The task calls for each line of the records below in which the word "Role" appears.

[Stored data entries]
•••••
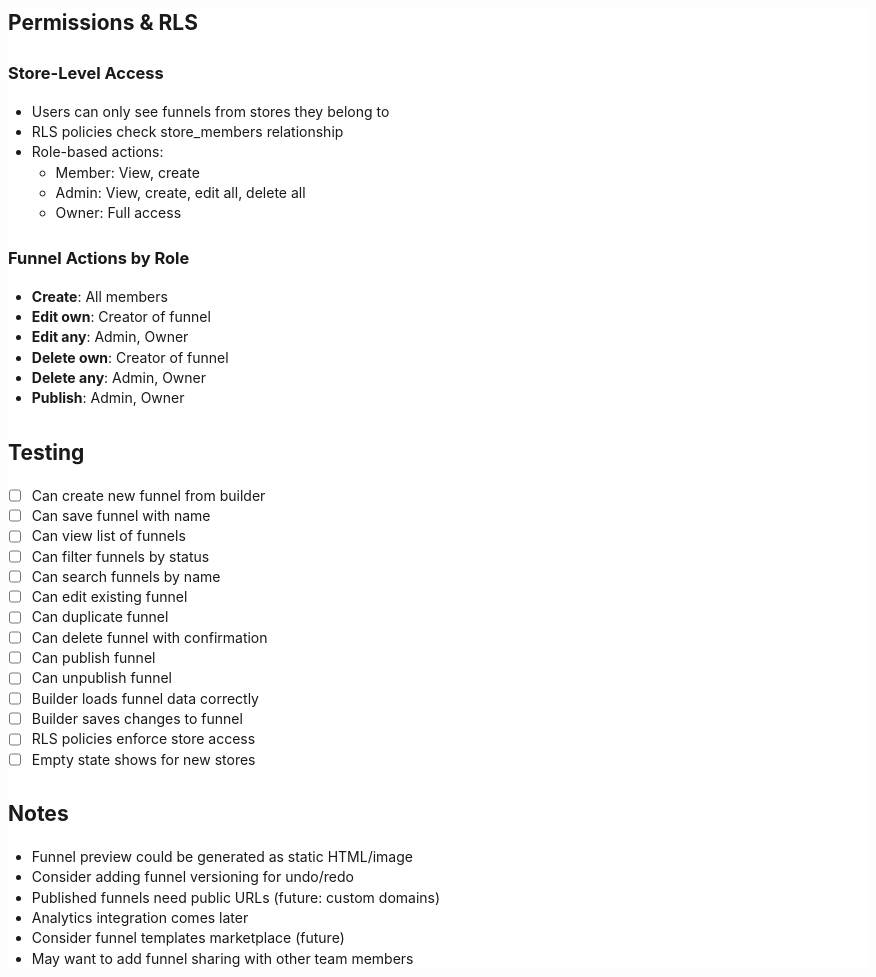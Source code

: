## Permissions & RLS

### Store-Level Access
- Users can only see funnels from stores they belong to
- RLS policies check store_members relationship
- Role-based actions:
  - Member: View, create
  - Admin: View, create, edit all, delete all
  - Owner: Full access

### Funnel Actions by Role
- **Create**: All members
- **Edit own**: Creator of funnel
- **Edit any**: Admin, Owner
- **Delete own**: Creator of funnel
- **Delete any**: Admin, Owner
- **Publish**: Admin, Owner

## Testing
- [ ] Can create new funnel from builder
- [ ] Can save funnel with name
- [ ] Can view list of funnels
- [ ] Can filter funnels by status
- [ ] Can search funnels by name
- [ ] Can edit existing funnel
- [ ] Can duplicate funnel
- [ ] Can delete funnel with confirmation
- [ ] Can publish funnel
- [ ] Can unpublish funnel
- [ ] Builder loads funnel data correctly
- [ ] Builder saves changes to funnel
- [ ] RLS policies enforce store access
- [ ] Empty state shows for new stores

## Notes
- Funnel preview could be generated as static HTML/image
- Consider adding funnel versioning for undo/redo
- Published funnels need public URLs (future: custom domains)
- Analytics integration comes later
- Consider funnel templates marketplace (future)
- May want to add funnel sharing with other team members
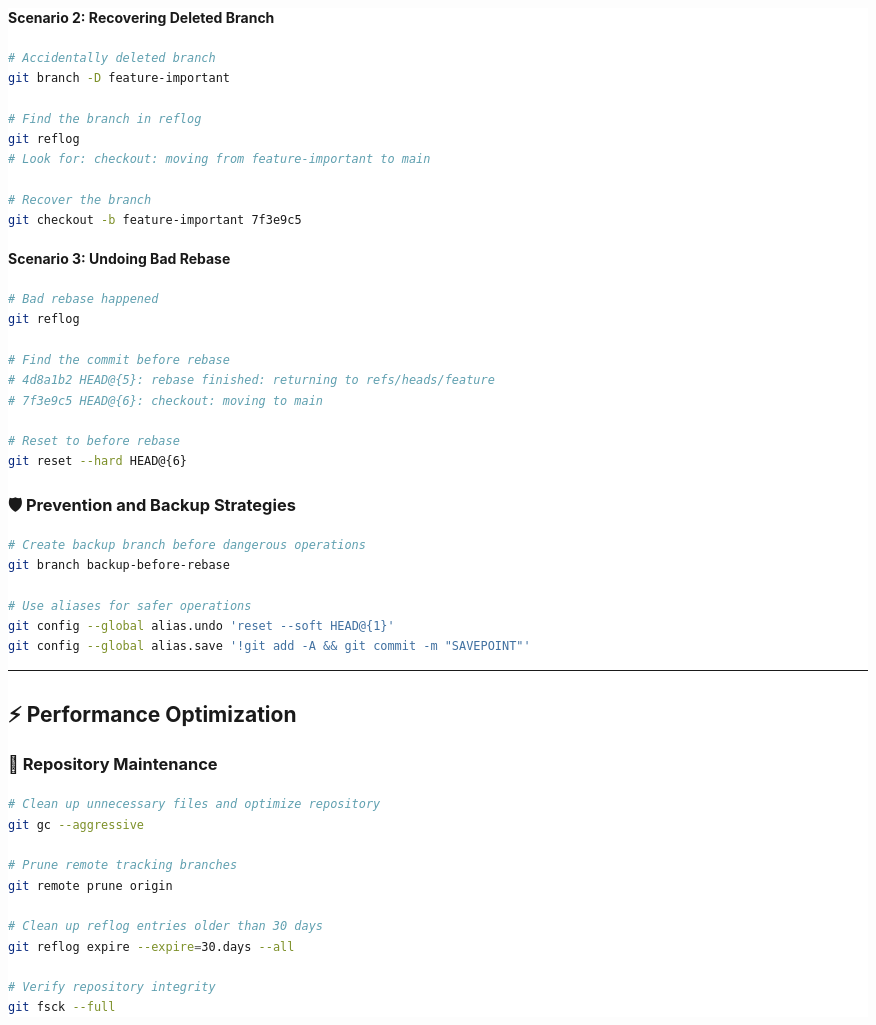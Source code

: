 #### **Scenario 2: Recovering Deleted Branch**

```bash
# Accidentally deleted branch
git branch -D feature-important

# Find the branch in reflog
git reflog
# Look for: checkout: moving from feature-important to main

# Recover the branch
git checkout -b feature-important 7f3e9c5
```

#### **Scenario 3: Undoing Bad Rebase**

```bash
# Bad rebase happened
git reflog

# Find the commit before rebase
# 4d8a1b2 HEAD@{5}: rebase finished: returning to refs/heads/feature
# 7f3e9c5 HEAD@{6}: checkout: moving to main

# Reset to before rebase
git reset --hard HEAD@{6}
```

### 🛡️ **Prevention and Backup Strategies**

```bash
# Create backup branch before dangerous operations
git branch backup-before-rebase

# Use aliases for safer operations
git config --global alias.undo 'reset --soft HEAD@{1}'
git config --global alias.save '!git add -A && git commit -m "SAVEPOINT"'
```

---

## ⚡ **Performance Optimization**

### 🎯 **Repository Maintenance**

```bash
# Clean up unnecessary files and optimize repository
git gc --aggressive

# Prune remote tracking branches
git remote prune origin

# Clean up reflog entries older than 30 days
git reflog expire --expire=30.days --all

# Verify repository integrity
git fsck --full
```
•••••
- **RESPONSE**:
- Role-based actions:
### Funnel Actions by Role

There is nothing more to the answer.